**DIRECTIONS FOR THIS TASK:** The entries follow. Copy every line in which "strpos" appears.

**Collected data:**
== Segment start ==

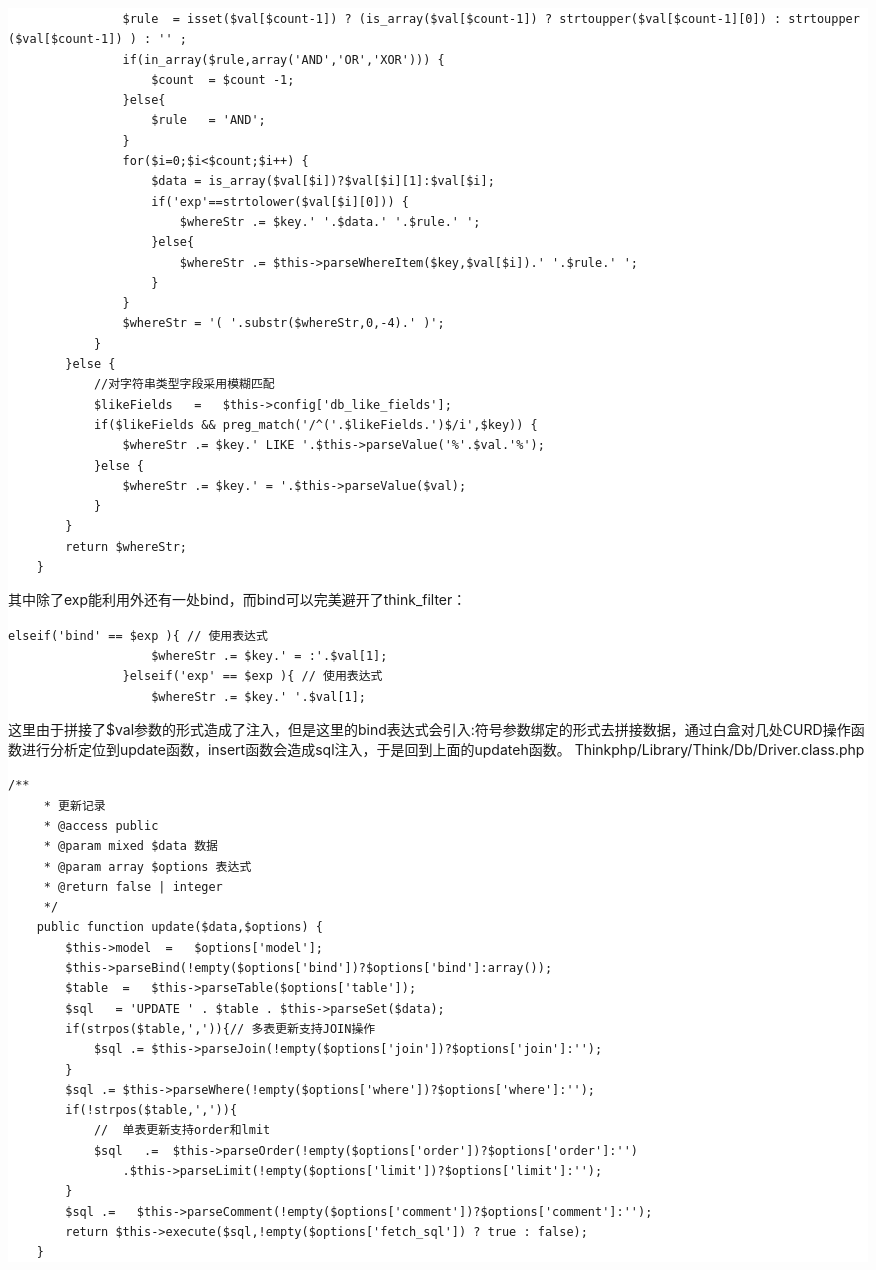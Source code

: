                     $rule  = isset($val[$count-1]) ? (is_array($val[$count-1]) ? strtoupper($val[$count-1][0]) : strtoupper($val[$count-1]) ) : '' ; 
                    if(in_array($rule,array('AND','OR','XOR'))) {
                        $count  = $count -1;
                    }else{
                        $rule   = 'AND';
                    }
                    for($i=0;$i<$count;$i++) {
                        $data = is_array($val[$i])?$val[$i][1]:$val[$i];
                        if('exp'==strtolower($val[$i][0])) {
                            $whereStr .= $key.' '.$data.' '.$rule.' ';
                        }else{
                            $whereStr .= $this->parseWhereItem($key,$val[$i]).' '.$rule.' ';
                        }
                    }
                    $whereStr = '( '.substr($whereStr,0,-4).' )';
                }
            }else {
                //对字符串类型字段采用模糊匹配
                $likeFields   =   $this->config['db_like_fields'];
                if($likeFields && preg_match('/^('.$likeFields.')$/i',$key)) {
                    $whereStr .= $key.' LIKE '.$this->parseValue('%'.$val.'%');
                }else {
                    $whereStr .= $key.' = '.$this->parseValue($val);
                }
            }
            return $whereStr;
        }

其中除了exp能利用外还有一处bind，而bind可以完美避开了think\_filter：

    elseif('bind' == $exp ){ // 使用表达式
                        $whereStr .= $key.' = :'.$val[1];
                    }elseif('exp' == $exp ){ // 使用表达式
                        $whereStr .= $key.' '.$val[1];

这里由于拼接了\$val参数的形式造成了注入，但是这里的bind表达式会引入:符号参数绑定的形式去拼接数据，通过白盒对几处CURD操作函数进行分析定位到update函数，insert函数会造成sql注入，于是回到上面的updateh函数。
Thinkphp/Library/Think/Db/Driver.class.php

    /**
         * 更新记录
         * @access public
         * @param mixed $data 数据
         * @param array $options 表达式
         * @return false | integer
         */
        public function update($data,$options) {
            $this->model  =   $options['model'];
            $this->parseBind(!empty($options['bind'])?$options['bind']:array());
            $table  =   $this->parseTable($options['table']);
            $sql   = 'UPDATE ' . $table . $this->parseSet($data);
            if(strpos($table,',')){// 多表更新支持JOIN操作
                $sql .= $this->parseJoin(!empty($options['join'])?$options['join']:'');
            }
            $sql .= $this->parseWhere(!empty($options['where'])?$options['where']:'');
            if(!strpos($table,',')){
                //  单表更新支持order和lmit
                $sql   .=  $this->parseOrder(!empty($options['order'])?$options['order']:'')
                    .$this->parseLimit(!empty($options['limit'])?$options['limit']:'');
            }
            $sql .=   $this->parseComment(!empty($options['comment'])?$options['comment']:'');
            return $this->execute($sql,!empty($options['fetch_sql']) ? true : false);
        }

== Segment end ==

**TASK OUTPUT:**
            if(strpos($table,',')){// 多表更新支持JOIN操作
            if(!strpos($table,',')){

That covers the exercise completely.